I flip over on my back as the episode credits roll and the theme music plays. I start my crunches, slow and painful, the ol' groin strained once more from one worthless night of sex - with someone I don't even like.

"I'm either the world's nerdiest chach, or the chachiest nerd," a stray thought bellows. "I re-pulled my groin in a spite fuck, and now I'm watching cartoons and thinking about the Power of Shazam!"

* * * *

I start laughing, distracted by another singular thought bouncing around my mind like a supervillian from the Dark Knight's fist. It involves The Question, an old Charlton Comics character sucked up by DC when it acquired the line back in the 1980s.

Comics legend Steve Ditko may be best known as the co-creator of the Spider-Man mythos, but The Question has always been a personal favorite of mine. Alan Moore supposedly based his Rorschach character, in the classic Watchmen limited series, off of Ditko's Question.

"Hmmm. Rorschach.

"Rors-CHACH. Heh. Now that's fucking funny. Never noticed that."


I stop at Crunch No. 42, get up, put on another episode of JLU, one of my favorites. I start laughing again, hit the deck, and start another set of crunches, as the Jeffrey Combs - voiced version of the Question spins conspiracy theories to another character, the Huntress.

A different sort of question pops into my mind, an ancient question that carries my brain back to Moore's limited series, back into ancient Rome, back into...

Quis custodiet ipsos custodes?

"Fuck, dude. Who really does watch the watchmen?

"Hell, I don't think Mrs. Perfect would know Alan Moore from Mandy Moore...

"What the fuck was I thinking?"

The same guys, I assume, who do crunches as the asscrack of dawn while watching superhero cartoons, thinking about bad sex and Alan Moore and Captain Marvel's decline into obscurity since the 1940s.

The same guys, I assume, who like to get up before sunrise just to hump like Jarhead Infantry through a nature reserve, who take a digital camera to snap photos of flora and fauna, who're just looking to get all down and dirty in a creek.

Hell. Four Mile Creek's been better to me than most of the women I've been involved with.

* * * *
Yep.

I'm a strange one.

A social butterfly of a loner, a hermit who loves disappearing into crowds of people, who occasionally has to remind himself that humanity does indeed have some worth as a species beyond the abstract.

When I was a kid, I used to hate the way my mind works - I always felt ashamed that my brain, with its supposedly High IQ and damned - near - photographic long-term recall, made me a freak of nature.

Growing up in virtual isolation on a Virginia farm, with grandparents whose library collection included hundreds of foreign language dictionaries, NATO manuals, and UN and State Dept. publications, probably didn't help that feeling much.

But now I embrace my eccentricity like a warm blanket on a cold night.

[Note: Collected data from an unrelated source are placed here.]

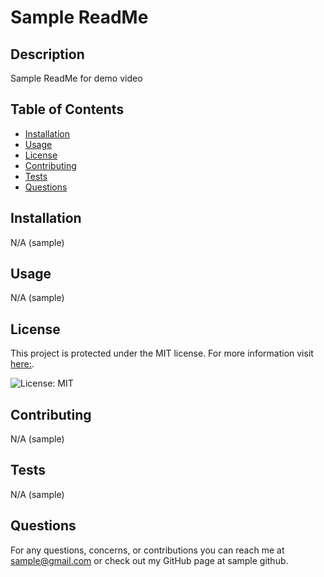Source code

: # Sample ReadMe


  ## Description 

Sample ReadMe for demo video

  ## Table of Contents

 * [Installation](#installation)
 * [Usage](#usage)
 * [License](#license)
 * [Contributing](#contributing)
 * [Tests](#tests)
 * [Questions](#questions)

  ## Installation

N/A (sample)

  ## Usage

N/A (sample)

  ## License

This project is protected under the MIT license.
 For more information visit [here:](https://opensource.org/licenses/MIT). 

![License: MIT](https://img.shields.io/badge/License-MIT-yellow.svg)

  ## Contributing

N/A (sample)

  ## Tests

N/A (sample)

  ## Questions

 For any questions, concerns, or contributions you can reach me at
  sample@gmail.com or check out my GitHub page at sample github.
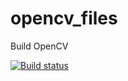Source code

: # opencv_files
Build OpenCV 

[![Build status](https://ci.appveyor.com/api/projects/status/7869dutiou2o2c79/branch/master?svg=true)](https://ci.appveyor.com/project/shimat/opencv-files/branch/master)
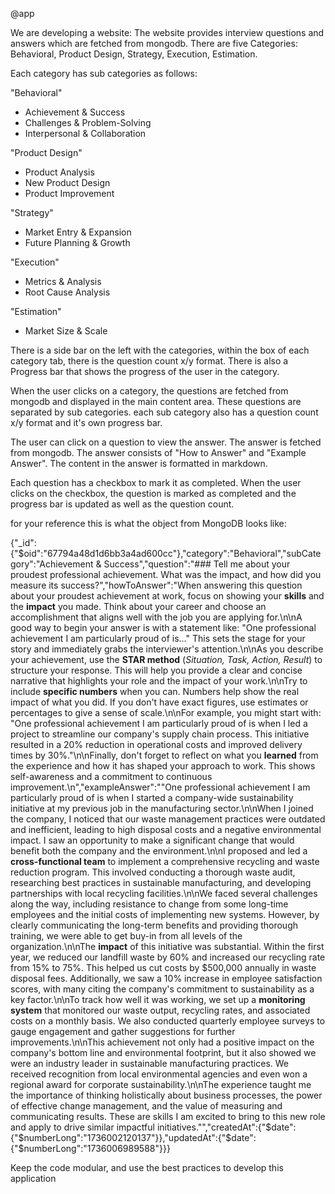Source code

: @app 


We are developing a website:
The website provides interview questions and answers which are fetched from mongodb. There are five Categories: Behavioral, Product Design, Strategy, Execution, Estimation.

Each category has sub categories as follows:

"Behavioral" 
- Achievement & Success
- Challenges & Problem-Solving  
- Interpersonal & Collaboration

"Product Design" 
- Product Analysis
- New Product Design
- Product Improvement

"Strategy" 
- Market Entry & Expansion
- Future Planning & Growth

"Execution"
- Metrics & Analysis  
- Root Cause Analysis

"Estimation"
- Market Size & Scale


There is a side bar on the left with the categories, within the box of each category tab, there is the question count x/y format. There is also a Progress bar that shows the progress of the user in the category. 

When the user clicks on a category, the questions are fetched from mongodb and displayed in the main content area. These questions are separated by sub categories. each sub category also has a question count x/y format and it's own progress bar.

The user can click on a question to view the answer. The answer is fetched from mongodb. The answer consists of "How to Answer" and "Example Answer". The content in the answer is formatted in markdown.

Each question has a checkbox to mark it as completed. When the user clicks on the checkbox, the question is marked as completed and the progress bar is updated as well as the question count.

for your reference this is what the object from MongoDB looks like:

{"_id":{"$oid":"67794a48d1d6bb3a4ad600cc"},"category":"Behavioral","subCategory":"Achievement & Success","question":"### Tell me about your proudest professional achievement. What was the impact, and how did you measure its success?","howToAnswer":"When answering this question about your proudest achievement at work, focus on showing your **skills** and the **impact** you made. Think about your career and choose an accomplishment that aligns well with the job you are applying for.\n\nA good way to begin your answer is with a statement like: \"One professional achievement I am particularly proud of is...\" This sets the stage for your story and immediately grabs the interviewer's attention.\n\nAs you describe your achievement, use the **STAR method** (*Situation, Task, Action, Result*) to structure your response. This will help you provide a clear and concise narrative that highlights your role and the impact of your work.\n\nTry to include **specific numbers** when you can. Numbers help show the real impact of what you did. If you don't have exact figures, use estimates or percentages to give a sense of scale.\n\nFor example, you might start with: \"One professional achievement I am particularly proud of is when I led a project to streamline our company's supply chain process. This initiative resulted in a 20% reduction in operational costs and improved delivery times by 30%.\"\n\nFinally, don't forget to reflect on what you **learned** from the experience and how it has shaped your approach to work. This shows self-awareness and a commitment to continuous improvement.\n","exampleAnswer":"\"One professional achievement I am particularly proud of is when I started a company-wide sustainability initiative at my previous job in the manufacturing sector.\n\nWhen I joined the company, I noticed that our waste management practices were outdated and inefficient, leading to high disposal costs and a negative environmental impact. I saw an opportunity to make a significant change that would benefit both the company and the environment.\n\nI proposed and led a **cross-functional team** to implement a comprehensive recycling and waste reduction program. This involved conducting a thorough waste audit, researching best practices in sustainable manufacturing, and developing partnerships with local recycling facilities.\n\nWe faced several challenges along the way, including resistance to change from some long-time employees and the initial costs of implementing new systems. However, by clearly communicating the long-term benefits and providing thorough training, we were able to get buy-in from all levels of the organization.\n\nThe **impact** of this initiative was substantial. Within the first year, we reduced our landfill waste by 60% and increased our recycling rate from 15% to 75%. This helped us cut costs by $500,000 annually in waste disposal fees. Additionally, we saw a 10% increase in employee satisfaction scores, with many citing the company's commitment to sustainability as a key factor.\n\nTo track how well it was working, we set up a **monitoring system** that monitored our waste output, recycling rates, and associated costs on a monthly basis. We also conducted quarterly employee surveys to gauge engagement and gather suggestions for further improvements.\n\nThis achievement not only had a positive impact on the company's bottom line and environmental footprint, but it also showed we were an industry leader in sustainable manufacturing practices. We received recognition from local environmental agencies and even won a regional award for corporate sustainability.\n\nThe experience taught me the importance of thinking holistically about business processes, the power of effective change management, and the value of measuring and communicating results. These are skills I am excited to bring to this new role and apply to drive similar impactful initiatives.\"","createdAt":{"$date":{"$numberLong":"1736002120137"}},"updatedAt":{"$date":{"$numberLong":"1736006989588"}}}


Keep the code modular, and use the best practices to develop this application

I'm constantly fascinated by how my own thought processes work, how my neurons fire inside of my skull, and by the way those abstract visions interact with my surroundings.

As I waded through the muddy water of Four Mile Creek, I suddenly remembered what it was like, for example, to do the same thing when I was a kid, how simple of a pleasure playing in dirty water is, how much energy crackles up from dark water.

I found a deep spot in the creek, and, fully clothed, fell back into the murky depths, the water sucking me down into its bosom, the guppies and tadpoles parting to accept my body into their commune.

As I fell, I noticed that I had an audience.

I caught a glimpse of a woman clad in a black micro-mini and white knee-high stockings ducking behind a tree as I hit the water. My heart raced, and only instinct reminded me to close my eyes or risk losing yet another pair of pricey, disposable contact lenses.

"Quis custodiet ipsos custodes? The goddamn mosquitoes and some emo chick. Who the fuck goes hiking in a skirt and knee-highs?"

I sank to the bottom and thought about DJ Shadow's "Midnight in a Perfect World [VIDEO]," a song off of his Endtroducing... album, for some reason.

Don't ask me. No clue where that one came from. Probably something about the flow of the beats he sampled and the feel of the water and the sight of a scenester - looking chick hiding behind a tree.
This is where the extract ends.